- [Task description] Whenever the word "String" appears in a line of the listing, copy that line.
BEGIN The input
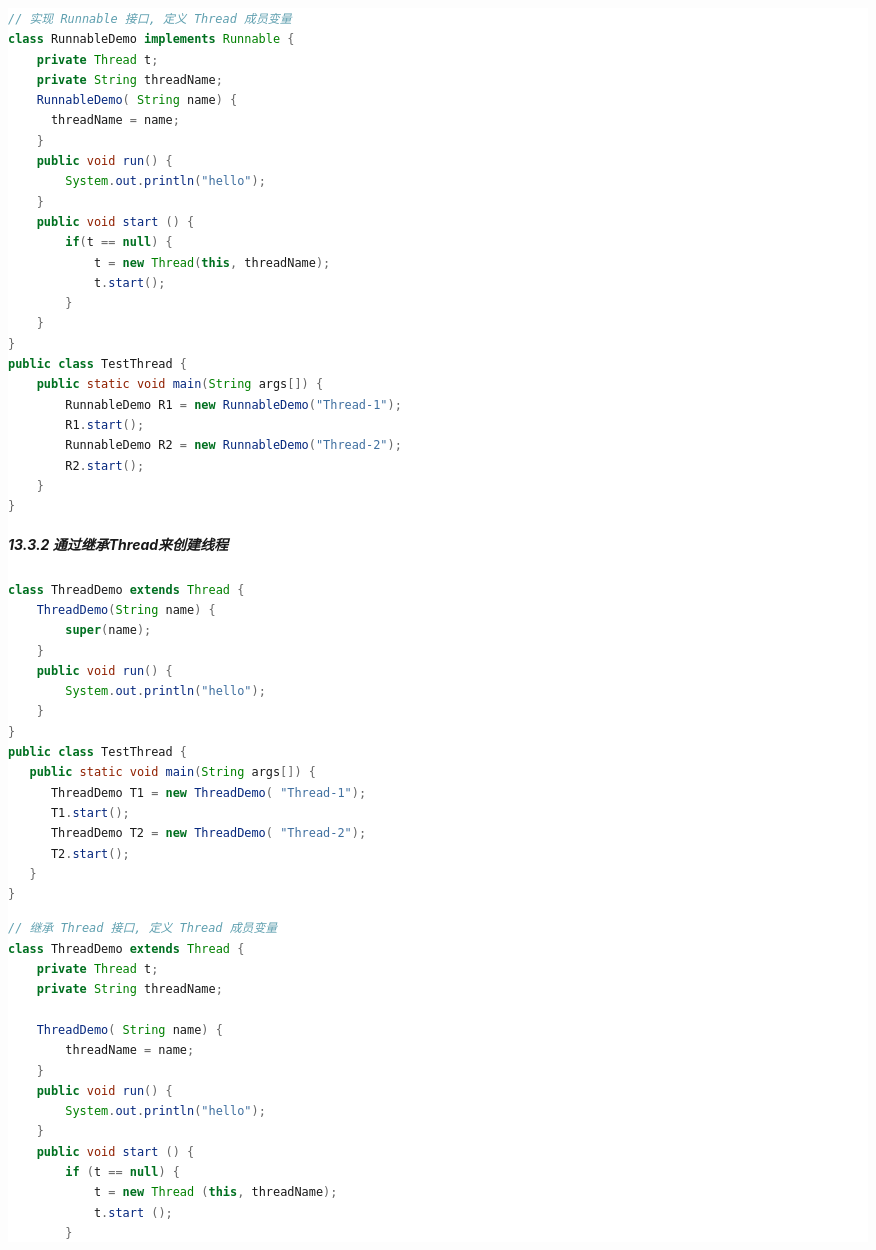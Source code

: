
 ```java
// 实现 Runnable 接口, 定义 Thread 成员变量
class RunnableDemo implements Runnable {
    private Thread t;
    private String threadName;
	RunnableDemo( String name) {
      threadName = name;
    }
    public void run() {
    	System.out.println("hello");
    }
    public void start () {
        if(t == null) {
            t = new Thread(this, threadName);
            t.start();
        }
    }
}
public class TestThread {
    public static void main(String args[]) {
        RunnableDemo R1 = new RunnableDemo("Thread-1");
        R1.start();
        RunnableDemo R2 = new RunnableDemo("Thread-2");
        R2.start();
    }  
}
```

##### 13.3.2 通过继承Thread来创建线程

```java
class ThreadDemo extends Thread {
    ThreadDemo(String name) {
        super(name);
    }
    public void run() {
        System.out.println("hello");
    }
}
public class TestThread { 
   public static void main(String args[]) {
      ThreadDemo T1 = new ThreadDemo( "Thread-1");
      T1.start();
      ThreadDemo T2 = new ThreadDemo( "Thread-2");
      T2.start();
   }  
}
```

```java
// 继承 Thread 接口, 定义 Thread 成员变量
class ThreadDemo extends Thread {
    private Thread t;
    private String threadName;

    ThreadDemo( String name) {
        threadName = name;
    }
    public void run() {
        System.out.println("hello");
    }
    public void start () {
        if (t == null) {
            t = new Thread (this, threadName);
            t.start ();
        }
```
END The input
BEGIN The input
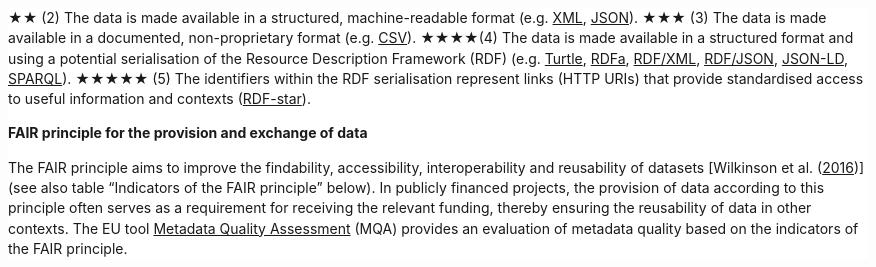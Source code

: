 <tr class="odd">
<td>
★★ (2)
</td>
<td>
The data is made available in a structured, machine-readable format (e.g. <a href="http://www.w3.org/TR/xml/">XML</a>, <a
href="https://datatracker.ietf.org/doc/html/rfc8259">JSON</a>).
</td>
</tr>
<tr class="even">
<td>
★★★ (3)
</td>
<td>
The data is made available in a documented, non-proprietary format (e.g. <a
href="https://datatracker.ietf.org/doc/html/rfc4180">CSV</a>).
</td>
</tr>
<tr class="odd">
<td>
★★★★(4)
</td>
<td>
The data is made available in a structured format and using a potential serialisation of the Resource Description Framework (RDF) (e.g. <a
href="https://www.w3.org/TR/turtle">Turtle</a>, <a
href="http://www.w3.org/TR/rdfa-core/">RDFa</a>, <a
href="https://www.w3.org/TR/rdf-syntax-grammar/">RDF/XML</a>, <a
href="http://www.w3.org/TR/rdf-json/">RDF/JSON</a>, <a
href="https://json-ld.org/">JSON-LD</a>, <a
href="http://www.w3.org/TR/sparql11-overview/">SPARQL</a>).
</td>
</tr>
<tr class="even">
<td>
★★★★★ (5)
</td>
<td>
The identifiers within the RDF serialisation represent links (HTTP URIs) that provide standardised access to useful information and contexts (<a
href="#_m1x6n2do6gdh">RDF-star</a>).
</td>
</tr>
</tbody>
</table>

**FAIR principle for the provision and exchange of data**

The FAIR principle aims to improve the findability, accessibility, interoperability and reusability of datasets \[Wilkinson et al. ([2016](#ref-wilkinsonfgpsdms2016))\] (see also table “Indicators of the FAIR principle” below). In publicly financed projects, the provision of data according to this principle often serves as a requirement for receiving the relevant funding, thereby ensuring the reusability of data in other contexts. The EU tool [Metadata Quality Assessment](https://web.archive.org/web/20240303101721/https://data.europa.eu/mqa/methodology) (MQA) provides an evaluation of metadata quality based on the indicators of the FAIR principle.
END The input
- [Exercise solution]
    private String threadName;
	RunnableDemo( String name) {
    public static void main(String args[]) {
    ThreadDemo(String name) {
   public static void main(String args[]) {
    private String threadName;
    ThreadDemo( String name) {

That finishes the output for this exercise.